Monday, May 17, 2010

Negotiating New International Order on Climate Change: Challenges & Prospects*

Global warming is a subject which sharply divides nations of the world, so much so, that the present day non-absolute concept of sovereignty takes up the centre stage. Kyoto Protocol of the United Nations Framework Convention on Climate Change (UNFCCC) was a remarkable agreement reached by the international community in 1997 at Kyoto, Japan, which made the industrialized nations (who are historically the biggest contributors of green house gases which causes global warming) cut emissions of their green house gases (GHGs) by 2012 to 5.2 percent below 1990 levels. Developing countries were encouraged to adapt to climate change by adopting environment-friendly technologies in their production processes. United States betrayal of the Kyoto Agreement is well known; when in February 2002 it refused to ratify it. In contrast, the European Union (EU) as a whole, and some countries such as Luxembourg, Germany, Great Britain in particular took lead in implementing their commitments under Kyoto treaty. The Kyoto Protocol requires the EU to cut its GHGs by 8 per cent from its 1990 level during 2008-2012. In fact, EU went beyond its commitment under Kyoto Protocol, and accepted a substantial emissions cut for itself, i.e. to reduce 20 percent of its GHGs by 2020.

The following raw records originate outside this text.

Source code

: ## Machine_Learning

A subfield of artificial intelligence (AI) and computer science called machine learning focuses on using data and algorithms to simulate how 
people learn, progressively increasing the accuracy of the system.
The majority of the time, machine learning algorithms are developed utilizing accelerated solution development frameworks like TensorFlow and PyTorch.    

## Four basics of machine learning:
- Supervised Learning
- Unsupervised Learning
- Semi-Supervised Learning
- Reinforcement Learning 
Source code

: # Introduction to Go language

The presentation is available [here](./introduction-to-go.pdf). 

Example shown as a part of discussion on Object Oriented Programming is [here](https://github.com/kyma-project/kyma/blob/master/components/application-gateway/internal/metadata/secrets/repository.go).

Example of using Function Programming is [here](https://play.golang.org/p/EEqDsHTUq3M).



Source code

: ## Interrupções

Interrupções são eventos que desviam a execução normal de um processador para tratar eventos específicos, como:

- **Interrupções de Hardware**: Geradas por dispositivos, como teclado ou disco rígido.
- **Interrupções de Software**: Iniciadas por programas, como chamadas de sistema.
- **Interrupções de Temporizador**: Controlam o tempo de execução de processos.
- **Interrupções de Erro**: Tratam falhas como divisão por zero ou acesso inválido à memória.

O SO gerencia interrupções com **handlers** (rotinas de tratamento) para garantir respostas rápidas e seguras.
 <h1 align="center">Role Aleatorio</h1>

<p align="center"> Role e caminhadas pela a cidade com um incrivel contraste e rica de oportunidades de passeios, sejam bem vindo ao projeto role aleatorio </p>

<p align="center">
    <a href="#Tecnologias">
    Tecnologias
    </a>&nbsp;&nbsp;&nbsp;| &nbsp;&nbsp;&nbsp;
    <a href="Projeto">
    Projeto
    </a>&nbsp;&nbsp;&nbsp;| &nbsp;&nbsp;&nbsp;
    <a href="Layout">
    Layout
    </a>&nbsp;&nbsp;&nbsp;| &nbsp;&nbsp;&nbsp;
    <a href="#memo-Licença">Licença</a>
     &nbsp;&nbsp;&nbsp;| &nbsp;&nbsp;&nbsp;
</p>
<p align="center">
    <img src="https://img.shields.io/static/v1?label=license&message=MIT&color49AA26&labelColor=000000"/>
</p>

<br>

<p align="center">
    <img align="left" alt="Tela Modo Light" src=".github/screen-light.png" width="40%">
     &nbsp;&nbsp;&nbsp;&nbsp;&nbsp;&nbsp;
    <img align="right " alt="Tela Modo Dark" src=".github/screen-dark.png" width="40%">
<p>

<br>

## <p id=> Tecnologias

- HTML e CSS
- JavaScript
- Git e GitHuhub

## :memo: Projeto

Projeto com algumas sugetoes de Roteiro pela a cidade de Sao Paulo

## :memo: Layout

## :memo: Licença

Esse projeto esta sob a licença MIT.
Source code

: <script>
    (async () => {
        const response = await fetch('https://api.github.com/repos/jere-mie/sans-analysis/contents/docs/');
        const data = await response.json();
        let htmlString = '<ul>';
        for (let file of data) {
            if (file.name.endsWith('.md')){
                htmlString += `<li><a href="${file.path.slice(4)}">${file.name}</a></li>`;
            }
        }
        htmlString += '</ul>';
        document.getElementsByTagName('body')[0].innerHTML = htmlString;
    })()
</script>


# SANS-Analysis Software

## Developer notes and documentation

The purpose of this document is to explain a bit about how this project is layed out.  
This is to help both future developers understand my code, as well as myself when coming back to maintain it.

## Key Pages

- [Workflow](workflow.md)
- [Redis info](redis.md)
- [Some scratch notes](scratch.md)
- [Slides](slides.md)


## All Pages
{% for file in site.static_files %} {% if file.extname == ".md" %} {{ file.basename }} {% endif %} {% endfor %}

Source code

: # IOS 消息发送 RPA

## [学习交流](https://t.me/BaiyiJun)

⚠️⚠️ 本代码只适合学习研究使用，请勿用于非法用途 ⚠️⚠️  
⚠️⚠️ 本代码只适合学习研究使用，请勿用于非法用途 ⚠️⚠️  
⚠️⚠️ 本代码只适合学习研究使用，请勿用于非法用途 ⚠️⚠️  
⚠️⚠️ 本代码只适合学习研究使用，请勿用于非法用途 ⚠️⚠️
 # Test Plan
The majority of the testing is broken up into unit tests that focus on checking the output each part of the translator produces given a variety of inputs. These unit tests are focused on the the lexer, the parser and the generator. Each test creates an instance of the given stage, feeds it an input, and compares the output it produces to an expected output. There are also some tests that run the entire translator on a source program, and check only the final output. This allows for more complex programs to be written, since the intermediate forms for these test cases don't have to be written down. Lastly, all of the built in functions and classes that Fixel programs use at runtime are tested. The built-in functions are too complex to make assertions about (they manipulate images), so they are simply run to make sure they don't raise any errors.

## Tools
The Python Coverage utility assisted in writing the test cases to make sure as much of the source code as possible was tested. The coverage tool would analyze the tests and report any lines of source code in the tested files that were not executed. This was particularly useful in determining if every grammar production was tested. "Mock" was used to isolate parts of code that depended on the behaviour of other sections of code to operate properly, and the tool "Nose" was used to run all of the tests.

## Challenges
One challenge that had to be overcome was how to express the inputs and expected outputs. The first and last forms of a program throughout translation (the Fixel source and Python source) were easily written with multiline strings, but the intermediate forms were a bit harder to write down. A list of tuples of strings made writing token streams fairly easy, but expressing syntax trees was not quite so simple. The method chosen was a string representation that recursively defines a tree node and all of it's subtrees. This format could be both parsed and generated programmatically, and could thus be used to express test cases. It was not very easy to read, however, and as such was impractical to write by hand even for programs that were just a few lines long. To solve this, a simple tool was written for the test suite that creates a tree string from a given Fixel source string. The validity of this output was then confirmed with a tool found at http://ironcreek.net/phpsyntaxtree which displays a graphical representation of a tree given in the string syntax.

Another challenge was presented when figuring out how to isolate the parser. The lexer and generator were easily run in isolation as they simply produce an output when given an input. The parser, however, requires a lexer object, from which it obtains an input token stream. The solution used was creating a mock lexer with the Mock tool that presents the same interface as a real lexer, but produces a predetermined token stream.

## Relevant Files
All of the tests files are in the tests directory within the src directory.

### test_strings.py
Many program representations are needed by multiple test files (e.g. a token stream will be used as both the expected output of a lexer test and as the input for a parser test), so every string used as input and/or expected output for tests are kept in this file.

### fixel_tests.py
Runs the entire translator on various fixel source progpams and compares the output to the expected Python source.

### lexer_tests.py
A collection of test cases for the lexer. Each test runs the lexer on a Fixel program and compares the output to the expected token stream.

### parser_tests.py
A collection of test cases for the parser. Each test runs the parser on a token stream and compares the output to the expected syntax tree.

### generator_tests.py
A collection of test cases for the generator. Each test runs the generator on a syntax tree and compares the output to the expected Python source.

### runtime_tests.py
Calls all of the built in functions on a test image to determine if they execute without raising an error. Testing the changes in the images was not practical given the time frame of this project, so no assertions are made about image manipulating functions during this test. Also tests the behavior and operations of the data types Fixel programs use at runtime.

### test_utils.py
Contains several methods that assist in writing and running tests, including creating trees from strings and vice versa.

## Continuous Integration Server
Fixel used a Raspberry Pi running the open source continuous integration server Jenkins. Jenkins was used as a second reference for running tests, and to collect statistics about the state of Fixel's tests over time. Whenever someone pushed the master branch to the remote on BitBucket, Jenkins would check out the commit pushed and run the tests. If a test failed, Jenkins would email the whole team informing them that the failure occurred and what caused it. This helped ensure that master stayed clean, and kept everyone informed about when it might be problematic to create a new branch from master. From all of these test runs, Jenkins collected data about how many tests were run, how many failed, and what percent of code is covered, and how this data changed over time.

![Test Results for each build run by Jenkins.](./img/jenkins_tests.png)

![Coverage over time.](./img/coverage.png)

The success or failure of the Kyoto Protocol is yet to be thoroughly ascertained. However, it is also to be noted that this only international agreement on climate change will expire in 2012. Therefore, the international community has made serious efforts in the recent past to renew its GHG mitigation commitment, and to adopt a climate change regime in post-2012 scenario. The main focus of the thirteenth Conference of Parties to the UNFCCC (COP 13) and third Conference of Parties serving aqs the Meeting of Parties to the Kyoto Protocol (COP/MOP 3) held at Bali, Indonesia in December 2007 was to lay down the future road map of the Kyoto Agreement in areas such as-mitigation, adaptation, transfer of technology and financing. The Bali Summit resulted in the issue of adaptation gaining predominance despite the climate change regime’s primary focus on mitigation. The decision to crate Adaptation Fund in Bonn, Germany bore fruit at the Bali COP/MOP 3. Bali Agreement referred to ‘nationally appropriate mitigation actions by developing country parties in the context of sustainable development supported by technology and enabled by finance and capacity building in a measurable, reportable and verifiable manner’. This decision is different from the general obligation assumed by all countries including developing country parties. Bali Summit can be said to be one of the stepping-stones to the post-Kyoto climate change regime.

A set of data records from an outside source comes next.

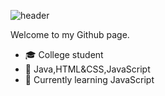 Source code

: ![header](https://capsule-render.vercel.app/api?type=cylinder&color=ED872D&height=200&section=header&text=hey,%20i%27m%20Serhat!&fontSize=70&fontColor=000000&animation=twinkling)

Welcome to my Github page.

- :mortar_board: College student
- :star2: Java,HTML&CSS,JavaScript
- 🌱 Currently learning JavaScript
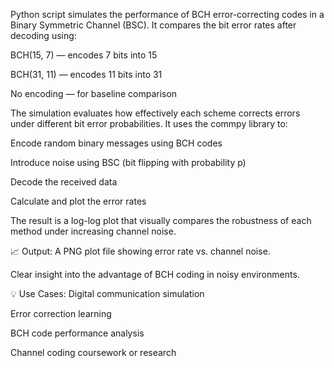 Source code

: Python script simulates the performance of BCH error-correcting codes in a Binary Symmetric Channel (BSC). It compares the bit error rates after decoding using:

BCH(15, 7) — encodes 7 bits into 15

BCH(31, 11) — encodes 11 bits into 31

No encoding — for baseline comparison

The simulation evaluates how effectively each scheme corrects errors under different bit error probabilities. It uses the commpy library to:

Encode random binary messages using BCH codes

Introduce noise using BSC (bit flipping with probability p)

Decode the received data

Calculate and plot the error rates

The result is a log-log plot that visually compares the robustness of each method under increasing channel noise.

📈 Output:
A PNG plot file showing error rate vs. channel noise.

Clear insight into the advantage of BCH coding in noisy environments.

💡 Use Cases:
Digital communication simulation

Error correction learning

BCH code performance analysis

Channel coding coursework or research
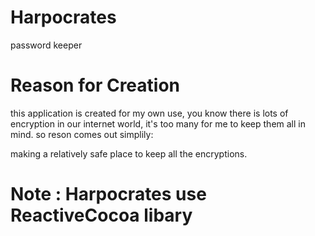 Harpocrates
===========

password keeper

# Reason for Creation 

this application is created for my own use, you know there is lots of encryption in our internet world, it's too many for 
me to keep them all in mind. so reson comes out simplily:
  
  making a relatively safe place to keep all the encryptions.

# Note : Harpocrates use ReactiveCocoa libary
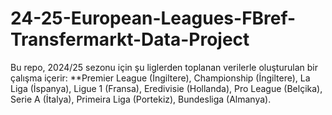 # 24-25-European-Leagues-FBref-Transfermarkt-Data-Project
Bu repo, 2024/25 sezonu için şu liglerden toplanan verilerle oluşturulan bir çalışma içerir: **Premier League (İngiltere), Championship (İngiltere), La Liga (İspanya), Ligue 1 (Fransa), Eredivisie (Hollanda), Pro League (Belçika), Serie A (İtalya), Primeira Liga (Portekiz), Bundesliga (Almanya).
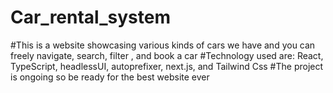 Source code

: # Car_rental_system

#This is a website showcasing various kinds of cars we have and you can freely navigate, search, filter , and book a car
#Technology used are: React, TypeScript, headlessUI, autoprefixer, next.js,  and Tailwind Css
#The project is ongoing so be ready for the best website ever
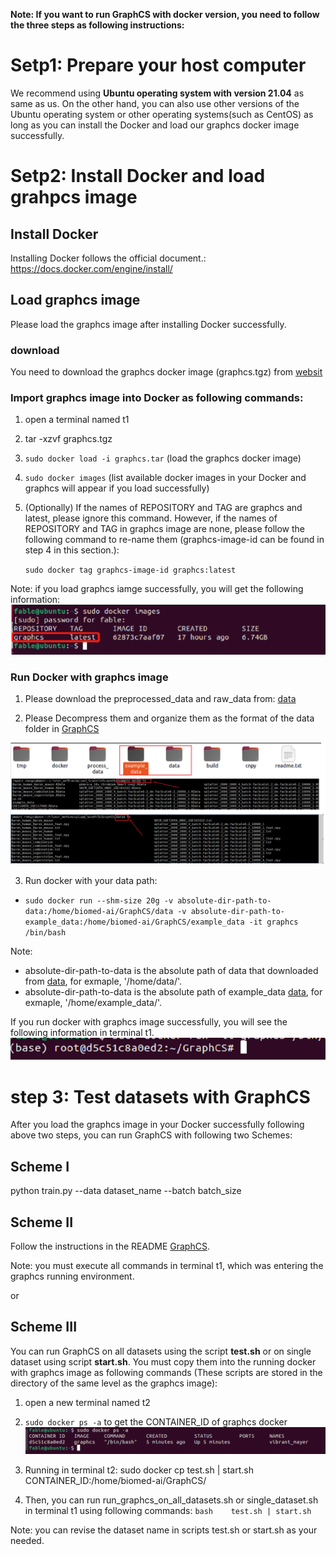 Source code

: **Note: If you want to run GraphCS with docker version, you need to follow the three steps 
as following instructions:** 



# Setp1: Prepare your host computer

We recommend using **Ubuntu operating system with version 21.04** as same as us. On the other hand,
  you can also use other versions of the Ubuntu operating system or other operating systems(such as CentOS) as long as 
you can install the Docker and load our graphcs docker image successfully.  



# Setp2: Install Docker and load grahpcs image

## Install Docker

Installing Docker follows the official document.: https://docs.docker.com/engine/install/


## Load graphcs image
 Please load the graphcs image after installing Docker successfully. 
 
### download

You need to download the graphcs docker image (graphcs.tgz) from [websit](https://www.synapse.org/#!Synapse:syn26147749/files/)



### Import graphcs image into Docker as following commands: 
1. open a terminal named t1

2. tar -xzvf graphcs.tgz

3. `sudo docker load -i graphcs.tar` (load the graphcs docker image)

4. `sudo docker images` (list available docker images in your Docker and graphcs will appear if you load successfully)

5. (Optionally) If the names of REPOSITORY and TAG are graphcs and latest, please ignore this command. However, 
if the names of REPOSITORY and TAG in graphcs image are none, please follow the following 
command to re-name them (graphcs-image-id can be found in step 4 in this section.):

    `sudo docker tag graphcs-image-id graphcs:latest`
    
Note: if you load graphcs iamge successfully, you will get the following information:
![(Variational) load_successful](load_successful.jpg)
    
    
    
### Run Docker with graphcs image

1. Please download the preprocessed_data and raw_data from: [data](https://drive.google.com/drive/folders/1ST0T90HcxCKuxOTmOvqCI-IyE2IY6YvM?usp=sharing)

2. Please Decompress them and organize them as the format of the data folder in [GraphCS](https://github.com/biomed-AI/GraphCS)

![(Variational) data_formart](data_formart.jpg)

3. Run docker with your data path:

- `sudo docker run --shm-size 20g -v absolute-dir-path-to-data:/home/biomed-ai/GraphCS/data
 -v absolute-dir-path-to-example_data:/home/biomed-ai/GraphCS/example_data -it graphcs /bin/bash`

Note:
- absolute-dir-path-to-data is the absolute path of data that downloaded from [data](https://drive.google.com/drive/folders/1ST0T90HcxCKuxOTmOvqCI-IyE2IY6YvM?usp=sharing),
 for exmaple, '/home/data/'.
- absolute-dir-path-to-data is the absolute path of example_data [data](https://drive.google.com/drive/folders/1ST0T90HcxCKuxOTmOvqCI-IyE2IY6YvM?usp=sharing),
 for exmaple, '/home/example_data/'.

If you run docker with graphcs image successfully, you will see the following information in terminal t1. 
![(Variational) run](run.jpg)




# step 3: Test datasets with GraphCS
After you load the graphcs image in your Docker successfully following above two steps,
 you can run GraphCS with following two Schemes:


##  Scheme I
python train.py --data dataset_name --batch batch_size


##  Scheme II

Follow the instructions in the README [GraphCS](https://github.com/biomed-AI/GraphCS).

Note: you must execute all commands in terminal t1, which was entering the graphcs running environment. 


or 


##  Scheme III 
You can run GraphCS on all datasets using the script **test.sh**
or on single dataset using script **start.sh**. You must copy them into the running  docker with  graphcs image as following 
commands (These scripts are stored in the directory of the same level as the graphcs image):

1. open a new terminal named t2

2. `sudo docker ps -a` to get the CONTAINER_ID  of graphcs docker 
 ![(Variational) Container_id](Container_id.jpg)

3. Running in terminal t2:
	sudo docker cp test.sh | start.sh CONTAINER_ID:/home/biomed-ai/GraphCS/ 
	
4. Then, you can run  run_graphcs_on_all_datasets.sh or single_dataset.sh in terminal t1 using following commands:
	`bash    test.sh | start.sh`
	
Note: you can revise the dataset name in scripts test.sh or start.sh as your needed.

The recently concluded Conference in Copenhagen (COP 15) was convened to negotiate the new international agreement on climate change in post-Kyoto scenario beyond 2012. The significance of the Copenhagen meeting lies in the fact that an unprecedented number of heads of governments—almost 120 were present—decided to come at Copenhagen to provide political leadership and give the final push for the new ‘international climate order’. The outcome of the Copenhagen meeting may be seen as a failure, if we judge it on the basis of the high degree of optimism arising out of the presence of an unprecedented number of heads of government. The Copenhagen Accord—the substantial outcome of negotiations—does not impose actual and verifiable obligations or binding emissions targets in particular or finance contributions. In spite of this fact, there have been significant progress in at least three area—financing, deforestation and adaptation.

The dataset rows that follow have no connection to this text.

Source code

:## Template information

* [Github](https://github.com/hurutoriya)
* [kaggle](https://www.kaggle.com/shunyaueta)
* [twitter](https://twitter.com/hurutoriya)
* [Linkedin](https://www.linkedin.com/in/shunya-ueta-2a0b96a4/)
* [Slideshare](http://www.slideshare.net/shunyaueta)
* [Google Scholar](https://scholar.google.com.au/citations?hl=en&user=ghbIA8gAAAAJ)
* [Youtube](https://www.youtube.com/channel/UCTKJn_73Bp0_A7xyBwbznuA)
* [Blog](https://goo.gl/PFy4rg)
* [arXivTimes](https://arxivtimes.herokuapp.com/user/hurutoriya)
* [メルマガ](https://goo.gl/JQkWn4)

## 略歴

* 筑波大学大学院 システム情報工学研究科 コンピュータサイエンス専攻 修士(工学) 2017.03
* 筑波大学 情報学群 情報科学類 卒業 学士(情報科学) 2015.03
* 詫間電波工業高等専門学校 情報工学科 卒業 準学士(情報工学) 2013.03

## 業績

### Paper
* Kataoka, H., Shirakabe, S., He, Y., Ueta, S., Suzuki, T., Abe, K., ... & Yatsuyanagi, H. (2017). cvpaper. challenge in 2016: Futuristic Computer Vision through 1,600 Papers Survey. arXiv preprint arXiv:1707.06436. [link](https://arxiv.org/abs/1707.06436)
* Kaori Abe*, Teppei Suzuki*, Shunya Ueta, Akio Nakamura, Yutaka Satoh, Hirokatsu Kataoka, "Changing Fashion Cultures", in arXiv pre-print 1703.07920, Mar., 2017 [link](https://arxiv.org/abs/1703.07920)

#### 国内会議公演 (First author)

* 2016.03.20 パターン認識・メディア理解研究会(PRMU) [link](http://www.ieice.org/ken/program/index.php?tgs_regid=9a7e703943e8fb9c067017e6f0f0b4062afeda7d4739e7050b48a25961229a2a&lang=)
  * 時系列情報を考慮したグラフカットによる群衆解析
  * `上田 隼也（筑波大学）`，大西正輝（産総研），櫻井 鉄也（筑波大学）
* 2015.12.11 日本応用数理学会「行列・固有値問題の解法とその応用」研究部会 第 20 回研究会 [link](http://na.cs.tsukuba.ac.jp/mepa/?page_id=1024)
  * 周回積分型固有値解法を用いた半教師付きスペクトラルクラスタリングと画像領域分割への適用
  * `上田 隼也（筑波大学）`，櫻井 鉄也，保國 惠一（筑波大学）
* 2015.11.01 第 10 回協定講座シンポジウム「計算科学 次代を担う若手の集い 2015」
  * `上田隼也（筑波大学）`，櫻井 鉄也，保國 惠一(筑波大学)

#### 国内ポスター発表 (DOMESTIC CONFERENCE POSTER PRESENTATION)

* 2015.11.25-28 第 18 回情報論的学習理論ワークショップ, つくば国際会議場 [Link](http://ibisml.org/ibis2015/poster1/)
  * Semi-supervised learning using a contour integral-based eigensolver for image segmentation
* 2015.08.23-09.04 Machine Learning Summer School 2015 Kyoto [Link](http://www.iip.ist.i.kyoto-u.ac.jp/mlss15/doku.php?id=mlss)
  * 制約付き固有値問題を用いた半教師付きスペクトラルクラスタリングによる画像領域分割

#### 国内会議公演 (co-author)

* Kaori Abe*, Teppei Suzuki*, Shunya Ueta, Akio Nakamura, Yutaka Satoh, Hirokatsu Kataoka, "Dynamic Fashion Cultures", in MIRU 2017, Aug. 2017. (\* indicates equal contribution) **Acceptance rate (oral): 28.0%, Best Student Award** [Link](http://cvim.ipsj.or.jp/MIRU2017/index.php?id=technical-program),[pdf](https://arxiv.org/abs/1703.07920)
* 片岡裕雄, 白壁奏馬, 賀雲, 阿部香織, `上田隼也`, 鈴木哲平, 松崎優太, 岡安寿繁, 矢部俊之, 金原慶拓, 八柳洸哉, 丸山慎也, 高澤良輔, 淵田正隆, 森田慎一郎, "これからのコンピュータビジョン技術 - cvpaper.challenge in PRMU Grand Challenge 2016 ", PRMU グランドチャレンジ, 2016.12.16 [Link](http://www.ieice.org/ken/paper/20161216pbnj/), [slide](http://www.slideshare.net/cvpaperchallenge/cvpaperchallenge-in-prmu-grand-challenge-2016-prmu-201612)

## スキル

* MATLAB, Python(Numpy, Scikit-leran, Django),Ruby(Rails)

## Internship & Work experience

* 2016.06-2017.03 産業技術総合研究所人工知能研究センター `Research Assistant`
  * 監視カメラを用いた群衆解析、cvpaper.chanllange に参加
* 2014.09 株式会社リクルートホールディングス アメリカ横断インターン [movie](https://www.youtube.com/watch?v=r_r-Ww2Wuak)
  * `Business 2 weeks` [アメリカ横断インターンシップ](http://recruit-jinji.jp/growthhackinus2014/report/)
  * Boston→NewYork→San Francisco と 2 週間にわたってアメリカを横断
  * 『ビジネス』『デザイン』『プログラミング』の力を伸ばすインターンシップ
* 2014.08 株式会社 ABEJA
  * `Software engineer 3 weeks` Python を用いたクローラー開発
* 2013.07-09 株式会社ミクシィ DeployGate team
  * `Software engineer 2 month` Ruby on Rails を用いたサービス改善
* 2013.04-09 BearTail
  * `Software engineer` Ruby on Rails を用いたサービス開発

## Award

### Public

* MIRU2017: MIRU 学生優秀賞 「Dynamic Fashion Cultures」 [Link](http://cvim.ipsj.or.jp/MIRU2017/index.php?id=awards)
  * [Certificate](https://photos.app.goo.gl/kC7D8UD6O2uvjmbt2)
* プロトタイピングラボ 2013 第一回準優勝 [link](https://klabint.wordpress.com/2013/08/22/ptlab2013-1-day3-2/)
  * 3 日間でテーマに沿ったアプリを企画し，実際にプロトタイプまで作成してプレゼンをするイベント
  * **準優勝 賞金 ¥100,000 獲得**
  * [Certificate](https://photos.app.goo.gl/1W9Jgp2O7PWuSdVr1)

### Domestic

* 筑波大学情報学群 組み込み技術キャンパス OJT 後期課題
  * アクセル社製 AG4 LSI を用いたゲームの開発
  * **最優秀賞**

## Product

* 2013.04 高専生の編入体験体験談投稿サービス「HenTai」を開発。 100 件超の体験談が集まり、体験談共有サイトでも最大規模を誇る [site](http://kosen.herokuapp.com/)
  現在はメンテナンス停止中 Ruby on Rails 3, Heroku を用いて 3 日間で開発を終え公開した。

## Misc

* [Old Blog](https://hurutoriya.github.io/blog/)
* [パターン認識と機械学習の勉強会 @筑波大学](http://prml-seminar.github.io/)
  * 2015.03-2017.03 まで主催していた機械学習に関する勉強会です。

In such a complex background, this paper will attempt to capture the possible scenarios that may arise in the near future with respect to reaching upon a new international agreement on climate change for the post-Kyoto world by the international community.
*Abstract of my paper accepted for presentation during the International Conference on "Cooling the Earth: Tactics for Restoring Climate Order and Saving the Living Planet" to be held on 15-17 November, 2010 at G.B. Pant University of Agriculture & Technology, Pantnagar, Uttarakhand.